» Task description: Count every line below in which "environment" occurs, then give only the count.

--- Provided material Enclosed Below ---

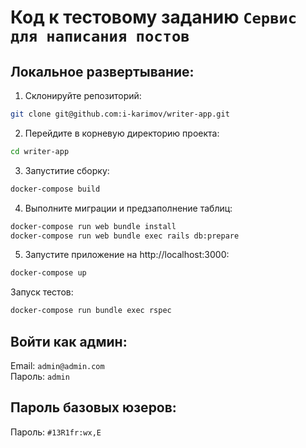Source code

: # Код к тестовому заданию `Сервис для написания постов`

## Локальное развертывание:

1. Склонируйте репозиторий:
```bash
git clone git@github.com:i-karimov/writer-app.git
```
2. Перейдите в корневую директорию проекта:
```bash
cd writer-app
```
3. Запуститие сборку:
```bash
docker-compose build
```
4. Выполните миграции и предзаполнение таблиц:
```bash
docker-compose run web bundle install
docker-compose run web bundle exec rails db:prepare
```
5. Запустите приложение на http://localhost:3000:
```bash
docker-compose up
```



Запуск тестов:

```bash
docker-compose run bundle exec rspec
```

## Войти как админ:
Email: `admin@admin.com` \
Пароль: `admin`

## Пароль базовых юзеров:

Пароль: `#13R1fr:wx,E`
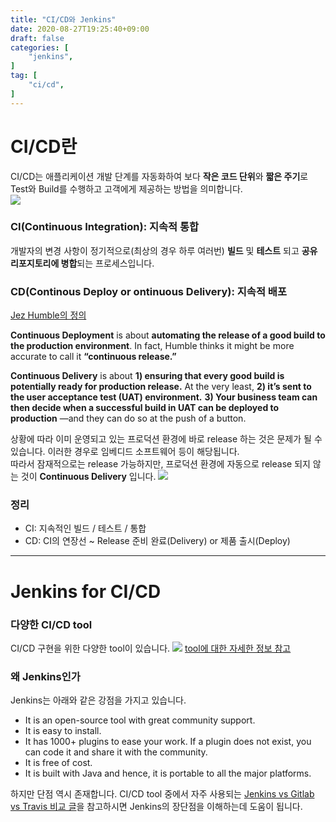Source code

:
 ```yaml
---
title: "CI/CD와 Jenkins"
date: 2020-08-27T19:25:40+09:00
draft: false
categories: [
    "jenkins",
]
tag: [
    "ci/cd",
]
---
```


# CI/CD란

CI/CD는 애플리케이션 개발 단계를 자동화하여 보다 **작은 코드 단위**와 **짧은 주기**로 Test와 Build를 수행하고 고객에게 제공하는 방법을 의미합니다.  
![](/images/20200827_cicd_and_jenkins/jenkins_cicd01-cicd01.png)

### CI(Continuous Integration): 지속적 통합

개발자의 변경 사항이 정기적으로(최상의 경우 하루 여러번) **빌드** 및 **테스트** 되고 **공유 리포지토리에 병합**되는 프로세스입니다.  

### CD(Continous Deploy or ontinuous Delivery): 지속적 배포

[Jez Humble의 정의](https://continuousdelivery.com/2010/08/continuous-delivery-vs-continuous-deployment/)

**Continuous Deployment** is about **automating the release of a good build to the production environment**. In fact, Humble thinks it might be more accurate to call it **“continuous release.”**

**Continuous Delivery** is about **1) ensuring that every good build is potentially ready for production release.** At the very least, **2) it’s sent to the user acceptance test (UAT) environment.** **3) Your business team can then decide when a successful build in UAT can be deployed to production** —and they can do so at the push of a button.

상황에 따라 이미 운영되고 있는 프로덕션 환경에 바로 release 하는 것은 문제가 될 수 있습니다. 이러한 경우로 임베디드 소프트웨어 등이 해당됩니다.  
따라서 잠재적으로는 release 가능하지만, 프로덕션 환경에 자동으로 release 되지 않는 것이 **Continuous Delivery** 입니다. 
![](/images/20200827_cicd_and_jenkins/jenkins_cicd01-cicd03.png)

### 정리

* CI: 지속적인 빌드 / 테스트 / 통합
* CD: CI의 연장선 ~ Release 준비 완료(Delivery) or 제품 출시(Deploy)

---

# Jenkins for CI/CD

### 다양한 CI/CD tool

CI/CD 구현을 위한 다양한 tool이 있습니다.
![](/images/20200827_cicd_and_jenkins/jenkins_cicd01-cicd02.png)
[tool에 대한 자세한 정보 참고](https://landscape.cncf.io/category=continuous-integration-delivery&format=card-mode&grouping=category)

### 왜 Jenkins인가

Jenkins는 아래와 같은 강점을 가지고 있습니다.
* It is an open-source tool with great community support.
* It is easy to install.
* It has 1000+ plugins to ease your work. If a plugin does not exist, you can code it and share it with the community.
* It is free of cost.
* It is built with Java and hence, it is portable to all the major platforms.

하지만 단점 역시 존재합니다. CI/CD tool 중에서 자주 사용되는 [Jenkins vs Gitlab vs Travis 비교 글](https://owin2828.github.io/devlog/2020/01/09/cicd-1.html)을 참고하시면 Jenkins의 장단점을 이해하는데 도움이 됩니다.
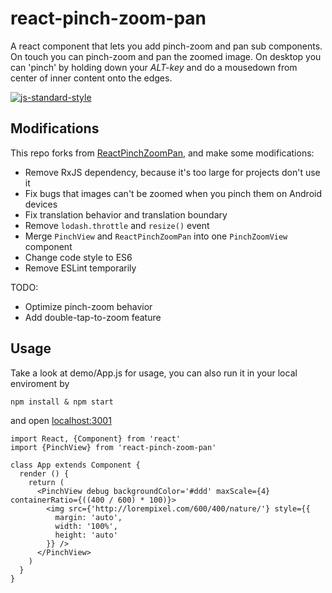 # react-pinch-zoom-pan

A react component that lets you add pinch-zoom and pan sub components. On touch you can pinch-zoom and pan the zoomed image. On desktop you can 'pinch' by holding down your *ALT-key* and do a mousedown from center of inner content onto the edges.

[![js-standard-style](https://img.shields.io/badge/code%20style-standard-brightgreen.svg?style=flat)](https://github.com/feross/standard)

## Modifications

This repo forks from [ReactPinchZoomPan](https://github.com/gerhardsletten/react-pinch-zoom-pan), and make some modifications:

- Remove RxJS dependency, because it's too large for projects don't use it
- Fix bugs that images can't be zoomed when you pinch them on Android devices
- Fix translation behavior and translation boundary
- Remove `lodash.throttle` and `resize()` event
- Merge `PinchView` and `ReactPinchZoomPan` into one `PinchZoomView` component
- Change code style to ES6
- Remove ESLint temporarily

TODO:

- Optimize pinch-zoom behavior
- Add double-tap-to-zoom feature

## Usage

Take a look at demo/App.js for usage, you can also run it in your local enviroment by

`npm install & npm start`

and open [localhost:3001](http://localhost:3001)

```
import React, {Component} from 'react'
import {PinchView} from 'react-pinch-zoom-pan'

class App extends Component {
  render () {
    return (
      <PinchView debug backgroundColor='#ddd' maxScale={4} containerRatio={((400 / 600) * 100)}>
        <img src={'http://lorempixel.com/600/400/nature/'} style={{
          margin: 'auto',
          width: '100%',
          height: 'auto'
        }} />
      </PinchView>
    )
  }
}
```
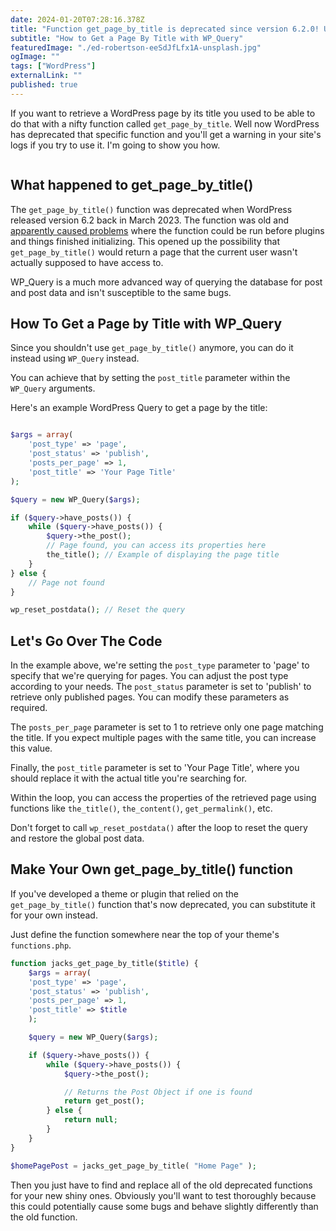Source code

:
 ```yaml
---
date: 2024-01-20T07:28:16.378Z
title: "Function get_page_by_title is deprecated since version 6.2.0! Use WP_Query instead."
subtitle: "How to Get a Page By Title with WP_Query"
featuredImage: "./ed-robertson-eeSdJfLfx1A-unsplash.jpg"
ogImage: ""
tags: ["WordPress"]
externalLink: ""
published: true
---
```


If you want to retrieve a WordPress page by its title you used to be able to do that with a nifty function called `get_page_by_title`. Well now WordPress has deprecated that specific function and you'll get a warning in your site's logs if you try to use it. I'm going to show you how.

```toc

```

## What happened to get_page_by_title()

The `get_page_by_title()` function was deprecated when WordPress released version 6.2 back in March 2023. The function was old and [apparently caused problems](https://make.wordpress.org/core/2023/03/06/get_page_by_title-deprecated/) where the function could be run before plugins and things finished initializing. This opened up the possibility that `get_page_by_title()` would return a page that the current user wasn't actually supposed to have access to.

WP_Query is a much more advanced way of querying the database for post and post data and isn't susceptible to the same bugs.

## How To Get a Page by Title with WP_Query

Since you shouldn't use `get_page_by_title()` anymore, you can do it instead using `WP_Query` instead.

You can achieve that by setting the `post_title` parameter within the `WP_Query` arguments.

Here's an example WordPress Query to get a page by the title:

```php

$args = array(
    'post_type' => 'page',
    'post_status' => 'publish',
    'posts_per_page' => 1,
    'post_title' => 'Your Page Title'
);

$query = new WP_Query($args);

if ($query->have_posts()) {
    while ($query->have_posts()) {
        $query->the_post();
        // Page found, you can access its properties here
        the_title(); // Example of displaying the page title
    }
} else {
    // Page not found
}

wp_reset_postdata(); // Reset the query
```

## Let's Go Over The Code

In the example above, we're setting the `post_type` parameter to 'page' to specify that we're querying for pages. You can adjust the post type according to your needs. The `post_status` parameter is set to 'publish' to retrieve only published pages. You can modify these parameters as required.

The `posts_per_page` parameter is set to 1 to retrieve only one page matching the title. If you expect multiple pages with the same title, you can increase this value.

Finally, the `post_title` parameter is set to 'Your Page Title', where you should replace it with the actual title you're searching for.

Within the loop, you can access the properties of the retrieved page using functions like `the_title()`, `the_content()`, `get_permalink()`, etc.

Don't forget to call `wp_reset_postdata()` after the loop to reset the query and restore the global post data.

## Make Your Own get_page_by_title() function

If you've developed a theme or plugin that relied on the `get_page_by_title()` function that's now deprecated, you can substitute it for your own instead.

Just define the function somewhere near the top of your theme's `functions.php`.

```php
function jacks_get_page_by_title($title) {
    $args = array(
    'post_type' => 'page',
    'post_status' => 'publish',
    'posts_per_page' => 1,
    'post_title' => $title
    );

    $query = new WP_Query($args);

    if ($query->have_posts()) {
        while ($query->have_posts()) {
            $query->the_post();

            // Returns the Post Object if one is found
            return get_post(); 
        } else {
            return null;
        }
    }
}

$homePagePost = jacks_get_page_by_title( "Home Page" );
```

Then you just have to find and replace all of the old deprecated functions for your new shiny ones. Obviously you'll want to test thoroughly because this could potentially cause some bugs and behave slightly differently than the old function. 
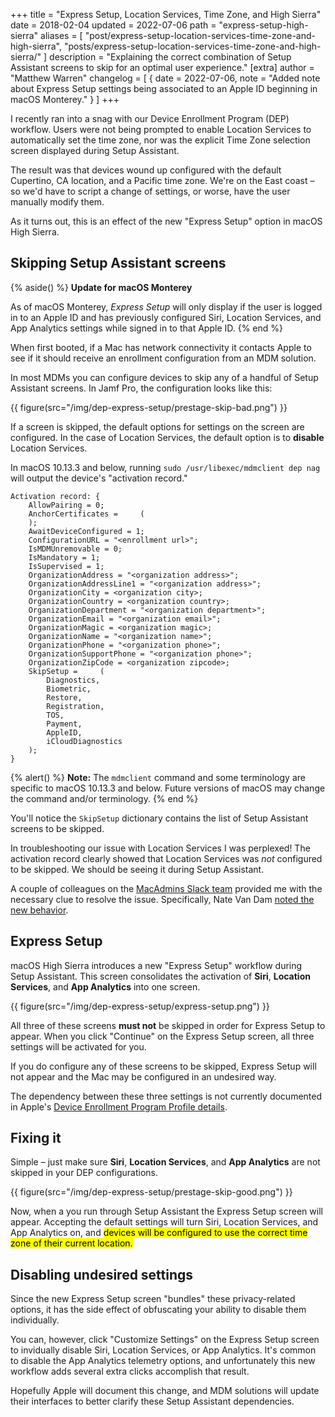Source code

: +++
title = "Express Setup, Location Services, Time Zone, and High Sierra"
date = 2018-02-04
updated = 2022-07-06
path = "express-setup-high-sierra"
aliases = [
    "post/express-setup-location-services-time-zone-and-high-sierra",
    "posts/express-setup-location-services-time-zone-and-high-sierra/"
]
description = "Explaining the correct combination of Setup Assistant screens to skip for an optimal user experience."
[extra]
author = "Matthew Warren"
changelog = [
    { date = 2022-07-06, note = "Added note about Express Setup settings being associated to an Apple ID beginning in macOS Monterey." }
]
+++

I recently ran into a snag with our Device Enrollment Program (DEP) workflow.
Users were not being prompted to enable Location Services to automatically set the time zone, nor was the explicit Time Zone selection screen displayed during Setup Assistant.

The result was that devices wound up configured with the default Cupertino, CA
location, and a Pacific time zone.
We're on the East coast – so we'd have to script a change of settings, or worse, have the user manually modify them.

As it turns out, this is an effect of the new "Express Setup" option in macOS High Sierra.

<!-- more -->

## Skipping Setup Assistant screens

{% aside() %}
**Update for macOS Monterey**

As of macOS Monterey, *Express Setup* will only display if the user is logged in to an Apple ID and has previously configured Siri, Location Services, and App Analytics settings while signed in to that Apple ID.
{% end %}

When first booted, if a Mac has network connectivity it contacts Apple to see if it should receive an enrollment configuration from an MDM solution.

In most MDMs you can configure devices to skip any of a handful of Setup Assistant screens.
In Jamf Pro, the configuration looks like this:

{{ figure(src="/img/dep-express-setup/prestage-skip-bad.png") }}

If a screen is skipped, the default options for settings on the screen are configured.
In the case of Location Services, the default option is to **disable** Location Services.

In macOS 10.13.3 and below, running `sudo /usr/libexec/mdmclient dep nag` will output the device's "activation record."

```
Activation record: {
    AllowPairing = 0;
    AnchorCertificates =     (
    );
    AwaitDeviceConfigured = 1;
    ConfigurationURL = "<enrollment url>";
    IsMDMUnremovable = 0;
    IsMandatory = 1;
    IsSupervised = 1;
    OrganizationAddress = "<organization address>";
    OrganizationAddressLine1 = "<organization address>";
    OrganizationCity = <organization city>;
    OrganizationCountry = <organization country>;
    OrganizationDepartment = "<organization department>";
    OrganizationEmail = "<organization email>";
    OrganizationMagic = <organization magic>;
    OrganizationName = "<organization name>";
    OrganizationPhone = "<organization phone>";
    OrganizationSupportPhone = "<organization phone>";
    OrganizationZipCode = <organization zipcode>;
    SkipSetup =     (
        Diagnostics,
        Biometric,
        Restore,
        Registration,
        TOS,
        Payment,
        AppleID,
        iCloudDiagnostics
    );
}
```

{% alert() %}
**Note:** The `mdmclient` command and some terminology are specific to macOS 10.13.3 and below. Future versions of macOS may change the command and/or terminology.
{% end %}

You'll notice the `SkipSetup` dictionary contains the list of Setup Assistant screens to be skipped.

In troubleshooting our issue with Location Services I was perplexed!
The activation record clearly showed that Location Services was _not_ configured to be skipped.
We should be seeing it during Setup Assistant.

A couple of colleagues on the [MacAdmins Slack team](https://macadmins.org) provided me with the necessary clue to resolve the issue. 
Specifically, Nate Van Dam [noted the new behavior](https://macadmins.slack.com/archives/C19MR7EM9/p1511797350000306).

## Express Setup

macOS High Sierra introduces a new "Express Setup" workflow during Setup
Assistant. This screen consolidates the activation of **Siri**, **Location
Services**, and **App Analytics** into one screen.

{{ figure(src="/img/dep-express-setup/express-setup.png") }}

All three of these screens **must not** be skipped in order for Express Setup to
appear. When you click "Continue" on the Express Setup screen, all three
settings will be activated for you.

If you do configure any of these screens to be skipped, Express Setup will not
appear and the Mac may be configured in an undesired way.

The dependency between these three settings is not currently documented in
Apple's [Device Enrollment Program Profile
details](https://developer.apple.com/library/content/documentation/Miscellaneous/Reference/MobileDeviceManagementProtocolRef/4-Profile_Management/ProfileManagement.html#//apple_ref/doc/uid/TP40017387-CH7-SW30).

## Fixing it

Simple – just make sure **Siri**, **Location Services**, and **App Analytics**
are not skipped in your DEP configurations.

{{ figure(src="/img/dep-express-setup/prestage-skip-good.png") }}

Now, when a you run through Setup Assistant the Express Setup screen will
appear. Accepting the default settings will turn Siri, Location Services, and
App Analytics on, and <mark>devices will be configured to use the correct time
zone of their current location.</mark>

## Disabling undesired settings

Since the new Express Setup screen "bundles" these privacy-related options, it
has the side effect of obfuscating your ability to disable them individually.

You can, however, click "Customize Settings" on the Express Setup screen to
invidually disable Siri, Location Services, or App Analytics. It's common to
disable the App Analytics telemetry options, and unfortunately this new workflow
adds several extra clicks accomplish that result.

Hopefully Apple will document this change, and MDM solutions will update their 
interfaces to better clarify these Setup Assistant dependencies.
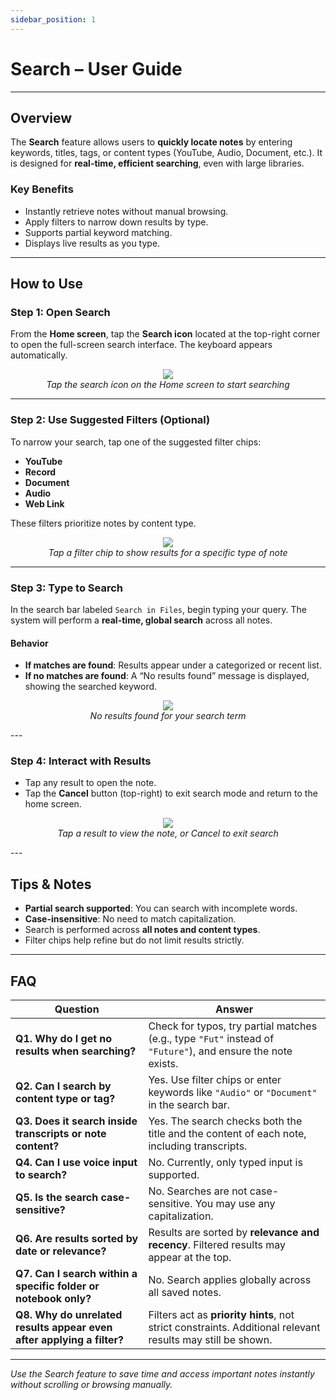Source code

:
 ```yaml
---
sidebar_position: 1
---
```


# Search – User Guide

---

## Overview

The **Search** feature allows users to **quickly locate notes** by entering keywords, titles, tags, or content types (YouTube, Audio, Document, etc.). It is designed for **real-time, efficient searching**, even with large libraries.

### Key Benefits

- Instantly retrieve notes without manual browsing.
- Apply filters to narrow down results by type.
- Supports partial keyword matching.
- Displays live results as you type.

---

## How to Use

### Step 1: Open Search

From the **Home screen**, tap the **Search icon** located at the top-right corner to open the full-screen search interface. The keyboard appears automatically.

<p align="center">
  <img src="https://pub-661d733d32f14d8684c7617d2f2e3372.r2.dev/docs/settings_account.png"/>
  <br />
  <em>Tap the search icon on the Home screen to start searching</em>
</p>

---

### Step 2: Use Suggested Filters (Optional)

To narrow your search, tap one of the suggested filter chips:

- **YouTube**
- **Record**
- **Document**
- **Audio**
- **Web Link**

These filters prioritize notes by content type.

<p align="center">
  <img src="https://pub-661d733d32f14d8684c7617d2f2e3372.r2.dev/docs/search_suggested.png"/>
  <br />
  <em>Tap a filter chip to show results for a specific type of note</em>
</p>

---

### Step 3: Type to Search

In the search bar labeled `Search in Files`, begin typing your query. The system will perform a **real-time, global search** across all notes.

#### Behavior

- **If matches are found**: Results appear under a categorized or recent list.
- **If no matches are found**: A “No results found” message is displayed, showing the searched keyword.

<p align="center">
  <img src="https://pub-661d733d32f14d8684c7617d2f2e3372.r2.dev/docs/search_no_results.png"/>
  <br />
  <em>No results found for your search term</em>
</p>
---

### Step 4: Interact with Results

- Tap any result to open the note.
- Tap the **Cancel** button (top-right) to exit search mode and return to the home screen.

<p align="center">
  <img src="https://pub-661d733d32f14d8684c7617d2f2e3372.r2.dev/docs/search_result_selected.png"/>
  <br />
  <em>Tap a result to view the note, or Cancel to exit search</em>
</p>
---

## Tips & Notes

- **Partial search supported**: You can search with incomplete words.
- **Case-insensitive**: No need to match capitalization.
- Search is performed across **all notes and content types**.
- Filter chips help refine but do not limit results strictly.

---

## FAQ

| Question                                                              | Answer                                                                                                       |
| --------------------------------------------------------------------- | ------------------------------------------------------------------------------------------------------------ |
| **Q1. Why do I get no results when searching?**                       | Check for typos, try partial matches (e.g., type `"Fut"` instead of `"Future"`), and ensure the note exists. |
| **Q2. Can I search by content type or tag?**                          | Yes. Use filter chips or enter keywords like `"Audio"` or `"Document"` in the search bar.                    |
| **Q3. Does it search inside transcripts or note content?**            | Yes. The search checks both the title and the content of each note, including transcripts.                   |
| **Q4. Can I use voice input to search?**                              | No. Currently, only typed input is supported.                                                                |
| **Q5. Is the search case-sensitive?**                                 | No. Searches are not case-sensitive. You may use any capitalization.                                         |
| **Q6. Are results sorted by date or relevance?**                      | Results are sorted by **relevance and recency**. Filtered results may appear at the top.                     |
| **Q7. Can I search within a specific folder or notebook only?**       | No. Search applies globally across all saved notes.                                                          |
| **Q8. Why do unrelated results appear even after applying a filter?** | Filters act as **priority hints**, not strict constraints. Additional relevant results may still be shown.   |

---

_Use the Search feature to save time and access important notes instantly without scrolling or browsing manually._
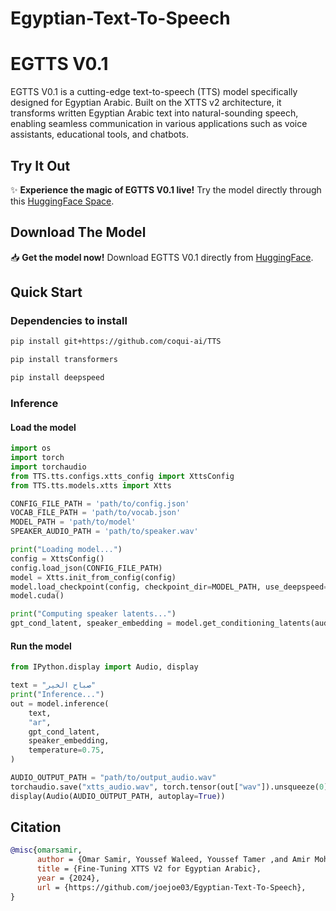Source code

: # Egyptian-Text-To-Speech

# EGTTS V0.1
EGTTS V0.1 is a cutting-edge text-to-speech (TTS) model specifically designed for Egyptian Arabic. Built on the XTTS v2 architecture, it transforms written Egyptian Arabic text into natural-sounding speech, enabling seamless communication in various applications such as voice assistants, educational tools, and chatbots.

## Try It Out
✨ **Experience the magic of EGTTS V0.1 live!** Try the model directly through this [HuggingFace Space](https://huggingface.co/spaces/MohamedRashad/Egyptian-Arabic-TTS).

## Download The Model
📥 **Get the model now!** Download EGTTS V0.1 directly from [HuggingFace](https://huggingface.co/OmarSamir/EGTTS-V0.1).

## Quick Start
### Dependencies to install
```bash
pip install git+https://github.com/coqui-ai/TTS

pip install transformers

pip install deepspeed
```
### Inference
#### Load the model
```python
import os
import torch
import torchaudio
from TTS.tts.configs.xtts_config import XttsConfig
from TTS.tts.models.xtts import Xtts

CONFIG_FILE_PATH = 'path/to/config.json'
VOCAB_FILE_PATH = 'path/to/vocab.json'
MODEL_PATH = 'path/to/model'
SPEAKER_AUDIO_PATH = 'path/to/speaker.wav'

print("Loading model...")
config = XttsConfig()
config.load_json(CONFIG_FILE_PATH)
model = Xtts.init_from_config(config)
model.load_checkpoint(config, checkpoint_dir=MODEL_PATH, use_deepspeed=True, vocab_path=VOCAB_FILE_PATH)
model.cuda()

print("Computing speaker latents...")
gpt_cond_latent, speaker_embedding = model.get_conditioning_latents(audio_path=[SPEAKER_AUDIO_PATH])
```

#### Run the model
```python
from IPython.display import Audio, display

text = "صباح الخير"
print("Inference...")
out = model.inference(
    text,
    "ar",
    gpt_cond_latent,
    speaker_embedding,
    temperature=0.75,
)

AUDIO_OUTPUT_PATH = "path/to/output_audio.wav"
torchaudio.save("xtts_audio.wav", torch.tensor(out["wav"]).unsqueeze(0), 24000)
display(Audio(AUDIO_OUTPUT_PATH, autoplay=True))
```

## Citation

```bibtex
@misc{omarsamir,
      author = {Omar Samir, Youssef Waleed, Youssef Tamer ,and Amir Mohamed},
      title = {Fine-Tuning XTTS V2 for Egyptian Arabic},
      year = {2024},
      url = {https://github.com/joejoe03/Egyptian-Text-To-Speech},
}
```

--- End of Enclosed Provided material ---

» Solution to this exercise: 2